Поначалу мне показалось, будто я придумал его, будто выпорхнул он из моих воспоминаний, покружился над «Зингером», над заколоченной крест-накрест парикмахерской моего первого учителя господина Арона Дамского и пропал.
Но голос повторился:
— Даниил!
Я обернулся.
На тротуаре, возле мануфактурной лавки Гольдшмидта, стояла Кристина, любовь Ассира Гилельса, дочь предвоенного полицмейстера, гимназическая подруга Юдифь. Она махала мне своей маленькой рукой, но, заметив колючий взгляд Рыжего Валюса, опустила ее — медленно и неловко.
— Куда тебя ведут? — спросила она, как будто я мог ей что-нибудь ответить.
— Может, ты что-нибудь знаешь про Юдифь?
— В последний раз я видела ее в Каунасе. На аллее Свободы… Она бежала в университет…
Каунас… Аллея Свободы… Юдифь… В каком это веке было?
Мне хотелось, чтобы Кристина скорей ушла, чтобы не видела, как меня гонят по главной улице, по той самой улице, по которой мы совсем недавно гуляли втроем: я, она и Юдифь, и все местечко завидовало мне: шутка ли, могильщик в одной компании с такими барышнями.
— Отпустите его, — беспомощно попросила Кристина и двинулась вслед за нами.
— Не могу, — сказал бывший органист и осклабился.
— Бог вас покарает, — тихо произнесла Кристина.
Валюс снова осклабился и переложил автомат из правой руки в левую. Он был левша.
Заступничество Кристины было бессмысленным. Ну что она может, если даже не отваживается сойти с тротуара на мостовую? Кого, кого, а уж ее, дочь предвоенного полицмейстера, Валюс и пальцем не тронет.
— До свиданья, Даниил, — сказала Кристина и остановилась.
— До свиданья, — сказал я ей и главной улице с заколоченной крест-накрест парикмахерской моего первого учителя господина Арона Дамского, с крыльцом Менделя Шварца, гончара и знатока талмуда, с притихшей до осени гимназией, когда за окнами льют дожди и стукаются о землю коричневые спелые каштаны.
— До свиданья, — сказал я кошке на крыше трактира Драгацкого.
— До свиданья, — сказал я птице в небе.
— До свиданья!
Рыжий Валюс сплюнул и свернул с главной улицы к рыночной площади.

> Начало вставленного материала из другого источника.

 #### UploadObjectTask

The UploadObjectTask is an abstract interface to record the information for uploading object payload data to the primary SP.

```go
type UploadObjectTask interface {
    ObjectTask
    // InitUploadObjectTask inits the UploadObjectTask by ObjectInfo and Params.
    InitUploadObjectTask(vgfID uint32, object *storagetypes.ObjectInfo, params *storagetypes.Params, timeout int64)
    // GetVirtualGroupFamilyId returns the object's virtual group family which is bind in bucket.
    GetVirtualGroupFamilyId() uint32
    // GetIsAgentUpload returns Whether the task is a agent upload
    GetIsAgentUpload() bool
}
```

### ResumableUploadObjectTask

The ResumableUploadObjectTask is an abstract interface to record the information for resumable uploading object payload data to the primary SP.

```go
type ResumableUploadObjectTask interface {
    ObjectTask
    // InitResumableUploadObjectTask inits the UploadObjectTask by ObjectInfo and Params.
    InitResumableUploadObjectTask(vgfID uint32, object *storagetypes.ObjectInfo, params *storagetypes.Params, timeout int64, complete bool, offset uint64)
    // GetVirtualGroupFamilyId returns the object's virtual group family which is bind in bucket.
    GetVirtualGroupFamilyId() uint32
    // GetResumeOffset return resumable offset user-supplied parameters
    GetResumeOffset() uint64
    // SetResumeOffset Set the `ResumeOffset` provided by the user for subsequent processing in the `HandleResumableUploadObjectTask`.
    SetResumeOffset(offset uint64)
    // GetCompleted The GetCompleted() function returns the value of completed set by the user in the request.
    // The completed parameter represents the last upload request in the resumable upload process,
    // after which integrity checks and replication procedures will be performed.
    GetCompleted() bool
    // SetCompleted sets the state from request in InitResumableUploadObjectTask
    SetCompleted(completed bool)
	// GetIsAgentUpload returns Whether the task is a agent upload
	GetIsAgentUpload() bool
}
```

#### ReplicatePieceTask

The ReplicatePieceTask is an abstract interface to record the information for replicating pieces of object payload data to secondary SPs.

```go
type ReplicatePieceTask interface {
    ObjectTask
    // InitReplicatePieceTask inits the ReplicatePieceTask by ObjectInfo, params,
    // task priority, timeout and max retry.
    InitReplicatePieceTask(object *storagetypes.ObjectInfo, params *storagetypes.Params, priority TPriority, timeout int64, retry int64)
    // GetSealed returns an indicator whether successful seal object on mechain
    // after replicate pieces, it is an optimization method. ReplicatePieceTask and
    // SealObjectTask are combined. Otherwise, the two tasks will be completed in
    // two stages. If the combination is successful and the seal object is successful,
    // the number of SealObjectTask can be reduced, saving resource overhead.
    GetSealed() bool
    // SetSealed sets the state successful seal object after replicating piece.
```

Вид пустого базара, лишенного сутолоки и гула, наполнил мою душу такой невыразимой печалью, будто я всю жизнь только и делал, что сновал между возами, покупал, продавал, распивал с мужиками магарыч, и вот, вдруг, без всякой жалости отняли у меня мой промысел, мою страсть, мое утешение, и ничего, кроме взъерошенных воробьев, прыгающих по торговым рядам и выискивающих довоенные крохи, кроме этой потрескавшейся, утрамбованной тысячами ног земли, истосковавшейся по дождю и свежему конскому помету, не оставили.
Как же, думал я, может существовать на свете базар без евреев? Без какой-нибудь Соре-Брохе, щупающей тощий зад курицы с таким тщаньем, словно на самом деле собирается вытрясти оттуда золотое яичко? Без какого-нибудь Мойше-Янкеля, не купца и не продавца, а просто завсегдатая и зеваки, любителя поточить лясы с дремучим мужиком или хитроумным цыганом, в глазах которого чернеет бездна: взглянешь туда и летишь на самое дно.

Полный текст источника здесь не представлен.